Napoli boss criticises Sarri, asks Cavani to lower wage demands
Aurelio De Laurentiis hit out at Chelsea-bound Maurizio Sarri, while the Napoli boss also discussed links with Edinson Cavani.
Napoli president Aurelio De Laurentiis took aim at former head coach Maurizio Sarri for “errors in judgment” last season, while he asked Paris Saint-Germain forward Edinson Cavani to lower his salary.
Sarri – who is set to join Premier League side Chelsea – guided Napoli to their second runners-up finish in three Serie A seasons but the Italian boss was replaced by Carlo Ancelotti at the end of the 2017-18 campaign.
De Laurentiis was critical of Sarri and his lack of rotation throughout the season after Napoli threatened to dethrone titleholders Juventus last term.
Reflecting on Sarri and the past campaign, De Laurentiis said: “Last season was distorted and snatched from us: we belong to what [former Italian actor] Toto called ‘The Band of Honest Men [referring to the film].

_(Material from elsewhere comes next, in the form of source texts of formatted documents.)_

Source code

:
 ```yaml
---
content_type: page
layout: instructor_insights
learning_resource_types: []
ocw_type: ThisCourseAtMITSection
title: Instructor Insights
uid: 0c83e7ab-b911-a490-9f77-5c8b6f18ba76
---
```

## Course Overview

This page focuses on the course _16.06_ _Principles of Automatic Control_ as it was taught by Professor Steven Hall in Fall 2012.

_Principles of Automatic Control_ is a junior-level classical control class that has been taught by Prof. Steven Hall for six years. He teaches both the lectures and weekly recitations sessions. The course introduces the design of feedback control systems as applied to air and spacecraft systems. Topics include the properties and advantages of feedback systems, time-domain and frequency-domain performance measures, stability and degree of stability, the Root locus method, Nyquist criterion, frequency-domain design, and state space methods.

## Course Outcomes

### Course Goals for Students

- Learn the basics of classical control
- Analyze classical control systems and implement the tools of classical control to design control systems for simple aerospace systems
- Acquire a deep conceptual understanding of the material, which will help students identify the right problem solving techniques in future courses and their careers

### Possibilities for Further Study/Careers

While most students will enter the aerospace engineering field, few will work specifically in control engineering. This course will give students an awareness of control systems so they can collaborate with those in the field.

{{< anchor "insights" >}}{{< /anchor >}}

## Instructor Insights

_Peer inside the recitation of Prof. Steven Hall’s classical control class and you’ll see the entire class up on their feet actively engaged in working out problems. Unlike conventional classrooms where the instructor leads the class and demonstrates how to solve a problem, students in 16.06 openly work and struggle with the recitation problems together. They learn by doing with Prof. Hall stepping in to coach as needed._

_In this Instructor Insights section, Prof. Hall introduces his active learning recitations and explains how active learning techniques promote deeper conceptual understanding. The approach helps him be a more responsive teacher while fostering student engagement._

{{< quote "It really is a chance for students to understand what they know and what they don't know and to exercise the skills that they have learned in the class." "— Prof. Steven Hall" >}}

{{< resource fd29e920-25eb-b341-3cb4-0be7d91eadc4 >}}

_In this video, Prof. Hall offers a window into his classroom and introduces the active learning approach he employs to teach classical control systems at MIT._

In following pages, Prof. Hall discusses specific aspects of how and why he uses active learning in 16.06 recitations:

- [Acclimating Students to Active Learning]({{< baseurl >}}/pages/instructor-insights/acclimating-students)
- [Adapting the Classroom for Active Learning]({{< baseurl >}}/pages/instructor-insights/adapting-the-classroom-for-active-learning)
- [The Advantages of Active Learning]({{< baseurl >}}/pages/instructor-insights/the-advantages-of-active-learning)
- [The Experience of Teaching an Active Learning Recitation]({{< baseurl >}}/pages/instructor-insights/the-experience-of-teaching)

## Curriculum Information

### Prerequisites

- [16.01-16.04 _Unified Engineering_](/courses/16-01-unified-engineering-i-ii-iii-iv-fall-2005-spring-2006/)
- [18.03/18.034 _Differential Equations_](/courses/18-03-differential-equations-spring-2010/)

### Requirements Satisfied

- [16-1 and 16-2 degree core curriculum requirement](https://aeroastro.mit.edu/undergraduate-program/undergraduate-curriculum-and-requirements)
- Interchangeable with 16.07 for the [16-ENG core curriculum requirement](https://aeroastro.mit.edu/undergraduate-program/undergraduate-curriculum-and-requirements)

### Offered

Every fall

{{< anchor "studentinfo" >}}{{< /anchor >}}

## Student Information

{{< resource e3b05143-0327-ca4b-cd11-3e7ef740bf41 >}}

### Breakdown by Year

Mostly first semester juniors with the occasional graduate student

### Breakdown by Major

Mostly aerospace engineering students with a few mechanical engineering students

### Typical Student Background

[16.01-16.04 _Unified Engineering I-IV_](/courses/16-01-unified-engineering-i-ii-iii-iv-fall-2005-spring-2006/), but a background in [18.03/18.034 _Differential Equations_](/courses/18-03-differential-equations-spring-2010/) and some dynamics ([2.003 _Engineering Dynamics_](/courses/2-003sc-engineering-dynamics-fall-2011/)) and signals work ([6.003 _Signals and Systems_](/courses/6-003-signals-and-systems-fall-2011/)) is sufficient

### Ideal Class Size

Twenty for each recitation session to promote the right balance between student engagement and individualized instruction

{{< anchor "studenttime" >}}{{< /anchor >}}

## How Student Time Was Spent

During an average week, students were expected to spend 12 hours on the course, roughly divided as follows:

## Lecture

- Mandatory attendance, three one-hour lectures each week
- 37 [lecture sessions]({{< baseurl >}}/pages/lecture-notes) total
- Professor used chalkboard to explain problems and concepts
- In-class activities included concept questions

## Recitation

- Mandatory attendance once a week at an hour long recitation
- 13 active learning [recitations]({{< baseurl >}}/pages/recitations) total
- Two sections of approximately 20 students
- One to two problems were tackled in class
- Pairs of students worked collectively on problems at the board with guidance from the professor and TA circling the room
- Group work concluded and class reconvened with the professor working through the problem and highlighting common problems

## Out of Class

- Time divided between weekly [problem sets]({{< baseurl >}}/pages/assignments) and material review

“That aside, there were errors in judgment throughout the season, the ability to be able to use the squad fully…
“Still, I don’t want to get into a technical speech or re-open any wounds that have healed.”
Former Napoli forward Cavani – who played a starring role for Uruguay at the World Cup in Russia – has been linked with a return to Stadio San Paolo.
Cavani spent three years with Napoli before the 31-year-old moved to French giants PSG in 2013, winning 16 trophies – including four Ligue 1 titles.
“I know you’d all like him, but I can clear this up immediately,” De Laurentiis added. “Edi earns €20m every 10 months. Having him and not letting the others play, at a time when our coach has just taken charge, would be a serious problem.
“Having only one player isn’t enough to win: we had Higuain, who broke the [goal scoring] record with us to earn double.
“We’re making assists, those who work with us break records and go on to earn double.
“Cavani has my number. If he wants, he can call me, lower his salary and put me in touch with PSG. I know he’d like to come back, but he had no qualms about leaving to earn three times more.”